Mitoxantrone must not be given by intrathecal injection. There have been reports of neuropathy and neurotoxicity, both central and peripheral, following intrathecal injection. These reports have included seizures leading to coma and severe neurologic sequelae, and paralysis with bowel and bladder dysfunction.

Topoisomerase II inhibitors, including mitoxantrone, have been associated with the development of acute leukemia and myclodysplasia.

Cardiac Effects

Because of the possible danger of cardiac effects in patients previously treated with daunorubicin or doxorubicin, the benefit-to-risk ratio of mitoxantrone therapy in such patients should be determined before starting therapy.

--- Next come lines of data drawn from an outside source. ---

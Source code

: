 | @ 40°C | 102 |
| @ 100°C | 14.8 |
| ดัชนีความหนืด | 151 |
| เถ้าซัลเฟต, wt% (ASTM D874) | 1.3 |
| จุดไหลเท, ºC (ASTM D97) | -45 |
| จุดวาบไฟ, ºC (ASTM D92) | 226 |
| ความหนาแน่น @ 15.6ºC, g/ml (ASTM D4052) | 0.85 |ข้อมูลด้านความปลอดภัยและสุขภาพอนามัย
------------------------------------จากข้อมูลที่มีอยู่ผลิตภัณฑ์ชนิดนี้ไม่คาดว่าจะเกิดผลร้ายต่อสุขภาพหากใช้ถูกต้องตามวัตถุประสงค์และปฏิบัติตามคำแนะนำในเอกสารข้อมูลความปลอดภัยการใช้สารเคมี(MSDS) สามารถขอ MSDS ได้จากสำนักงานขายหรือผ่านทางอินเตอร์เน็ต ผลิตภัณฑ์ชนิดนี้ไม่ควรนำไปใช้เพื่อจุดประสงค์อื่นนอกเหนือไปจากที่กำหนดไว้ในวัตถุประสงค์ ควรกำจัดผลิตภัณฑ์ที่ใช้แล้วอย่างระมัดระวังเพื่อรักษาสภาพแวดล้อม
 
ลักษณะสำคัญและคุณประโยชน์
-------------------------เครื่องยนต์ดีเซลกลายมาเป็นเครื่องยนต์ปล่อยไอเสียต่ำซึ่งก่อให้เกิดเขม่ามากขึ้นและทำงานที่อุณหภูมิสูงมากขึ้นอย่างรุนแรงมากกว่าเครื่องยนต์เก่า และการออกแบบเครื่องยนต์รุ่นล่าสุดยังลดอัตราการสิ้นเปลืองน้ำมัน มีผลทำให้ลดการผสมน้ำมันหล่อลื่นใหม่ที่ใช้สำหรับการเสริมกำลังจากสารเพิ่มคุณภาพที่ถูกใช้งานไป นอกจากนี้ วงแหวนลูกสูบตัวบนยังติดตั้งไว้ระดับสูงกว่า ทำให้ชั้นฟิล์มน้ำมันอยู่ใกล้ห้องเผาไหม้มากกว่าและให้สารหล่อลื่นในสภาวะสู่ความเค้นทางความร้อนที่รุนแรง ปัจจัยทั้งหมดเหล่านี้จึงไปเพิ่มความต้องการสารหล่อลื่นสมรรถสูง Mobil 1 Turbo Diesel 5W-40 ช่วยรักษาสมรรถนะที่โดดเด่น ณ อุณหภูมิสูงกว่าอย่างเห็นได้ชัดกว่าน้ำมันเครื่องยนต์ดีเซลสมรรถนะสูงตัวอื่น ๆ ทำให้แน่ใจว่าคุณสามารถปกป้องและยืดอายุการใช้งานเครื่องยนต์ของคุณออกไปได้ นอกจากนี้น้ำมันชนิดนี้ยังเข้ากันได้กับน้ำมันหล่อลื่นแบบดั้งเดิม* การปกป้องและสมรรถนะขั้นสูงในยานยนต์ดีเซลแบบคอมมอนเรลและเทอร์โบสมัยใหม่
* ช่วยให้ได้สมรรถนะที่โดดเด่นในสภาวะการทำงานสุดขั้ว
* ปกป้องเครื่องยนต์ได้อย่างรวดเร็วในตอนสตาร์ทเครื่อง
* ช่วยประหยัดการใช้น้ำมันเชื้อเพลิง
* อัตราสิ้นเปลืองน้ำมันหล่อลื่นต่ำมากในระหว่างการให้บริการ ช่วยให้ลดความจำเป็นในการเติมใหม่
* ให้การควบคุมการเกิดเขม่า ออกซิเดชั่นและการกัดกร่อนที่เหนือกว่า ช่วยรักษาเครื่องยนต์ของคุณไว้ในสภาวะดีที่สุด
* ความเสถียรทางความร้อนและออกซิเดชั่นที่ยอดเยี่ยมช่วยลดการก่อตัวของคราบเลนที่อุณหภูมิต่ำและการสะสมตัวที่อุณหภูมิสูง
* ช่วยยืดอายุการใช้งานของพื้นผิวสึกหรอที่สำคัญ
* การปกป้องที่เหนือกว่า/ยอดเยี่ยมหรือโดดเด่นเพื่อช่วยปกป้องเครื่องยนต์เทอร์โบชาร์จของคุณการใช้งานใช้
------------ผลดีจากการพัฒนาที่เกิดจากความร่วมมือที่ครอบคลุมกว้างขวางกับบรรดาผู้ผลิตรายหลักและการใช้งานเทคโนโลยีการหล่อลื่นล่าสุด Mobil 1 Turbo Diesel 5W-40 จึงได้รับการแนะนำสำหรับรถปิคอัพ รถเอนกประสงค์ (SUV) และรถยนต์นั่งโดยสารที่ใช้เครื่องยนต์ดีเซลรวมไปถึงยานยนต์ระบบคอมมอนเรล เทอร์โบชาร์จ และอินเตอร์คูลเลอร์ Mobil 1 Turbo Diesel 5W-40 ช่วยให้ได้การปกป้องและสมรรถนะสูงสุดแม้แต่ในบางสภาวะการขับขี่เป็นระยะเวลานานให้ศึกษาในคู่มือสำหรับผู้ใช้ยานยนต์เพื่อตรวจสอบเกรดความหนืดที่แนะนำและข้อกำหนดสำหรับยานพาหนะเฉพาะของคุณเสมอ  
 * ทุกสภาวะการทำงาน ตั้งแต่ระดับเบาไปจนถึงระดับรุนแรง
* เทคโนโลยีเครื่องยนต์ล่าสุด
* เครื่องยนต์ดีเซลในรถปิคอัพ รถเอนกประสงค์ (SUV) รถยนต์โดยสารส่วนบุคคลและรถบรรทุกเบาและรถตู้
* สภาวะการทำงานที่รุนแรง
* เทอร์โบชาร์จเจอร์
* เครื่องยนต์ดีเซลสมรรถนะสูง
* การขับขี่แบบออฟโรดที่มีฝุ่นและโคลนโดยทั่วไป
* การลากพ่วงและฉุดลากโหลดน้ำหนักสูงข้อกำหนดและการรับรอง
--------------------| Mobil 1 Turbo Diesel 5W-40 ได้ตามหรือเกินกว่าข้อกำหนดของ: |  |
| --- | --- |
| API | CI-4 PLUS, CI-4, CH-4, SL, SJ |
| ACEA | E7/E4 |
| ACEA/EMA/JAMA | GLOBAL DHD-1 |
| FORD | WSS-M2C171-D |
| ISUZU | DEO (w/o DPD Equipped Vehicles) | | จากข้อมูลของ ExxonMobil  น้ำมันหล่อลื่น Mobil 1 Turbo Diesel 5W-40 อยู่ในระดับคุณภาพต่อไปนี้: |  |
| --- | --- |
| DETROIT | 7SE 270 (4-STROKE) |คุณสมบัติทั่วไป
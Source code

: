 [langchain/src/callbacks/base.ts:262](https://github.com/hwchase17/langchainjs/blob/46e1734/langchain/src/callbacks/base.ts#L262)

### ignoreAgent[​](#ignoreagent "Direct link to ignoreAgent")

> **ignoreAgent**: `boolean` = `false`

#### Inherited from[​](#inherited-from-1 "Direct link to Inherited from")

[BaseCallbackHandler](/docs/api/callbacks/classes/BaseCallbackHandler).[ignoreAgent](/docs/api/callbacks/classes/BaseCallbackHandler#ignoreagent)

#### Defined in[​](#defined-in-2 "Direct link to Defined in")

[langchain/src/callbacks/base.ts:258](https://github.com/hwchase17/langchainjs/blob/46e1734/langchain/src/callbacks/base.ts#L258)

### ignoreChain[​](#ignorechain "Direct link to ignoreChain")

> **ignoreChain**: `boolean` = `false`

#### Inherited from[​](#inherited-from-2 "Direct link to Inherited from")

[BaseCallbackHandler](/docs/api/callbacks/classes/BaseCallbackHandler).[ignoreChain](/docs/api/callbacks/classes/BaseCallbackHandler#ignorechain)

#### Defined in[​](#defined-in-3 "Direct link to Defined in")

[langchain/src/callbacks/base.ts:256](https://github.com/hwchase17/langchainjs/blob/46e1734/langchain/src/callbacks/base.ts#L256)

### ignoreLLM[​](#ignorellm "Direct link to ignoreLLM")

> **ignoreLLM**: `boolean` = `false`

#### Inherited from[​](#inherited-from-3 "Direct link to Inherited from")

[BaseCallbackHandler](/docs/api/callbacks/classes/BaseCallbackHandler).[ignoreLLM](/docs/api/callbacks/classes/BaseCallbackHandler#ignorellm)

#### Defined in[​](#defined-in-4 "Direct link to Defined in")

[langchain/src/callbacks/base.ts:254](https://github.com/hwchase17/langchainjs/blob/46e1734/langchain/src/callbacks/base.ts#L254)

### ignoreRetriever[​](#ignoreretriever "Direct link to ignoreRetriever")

Functional cardiac changes including decreases in left ventricular ejection fraction (LVEF) and irreversible congestive heart failure can occur with mitoxantrone. Cardiac toxicity may be more common in patients with prior treatment with anthracyclines, prior mediastinal radiotherapy, or with preexisting cardiovascular disease. Such patients should have regular cardiac monitoring of LVEF from the initiation of therapy. Cancer patients who received cumulative doses of 140 mg/m2 either alone or in combination with other chemotherapeutic agents had a cumulative 2.6% probability of clinical congestive heart failure. In comparative oncology trials, the overall cumulative probability rate of moderate or severe decreases in LVEF at this dose was 13%.

Leukemia - Acute congestive heart failure may occasionally occur in patients treated with mitoxantrone for ANLL. In first-line comparative trials of mitoxantrone + cytarabine vs daunorubicin + cytarabine in adult patients with previously untreated ANLL, therapy was associated with congestive heart failure in 6.5% of patients on each arm. A causal relationship between drug therapy and cardiac effects is difficult to establish in this setting since myocardial function is frequently depressed by the anemia, fever and infection, and hemorrhage that often accompany the underlying disease.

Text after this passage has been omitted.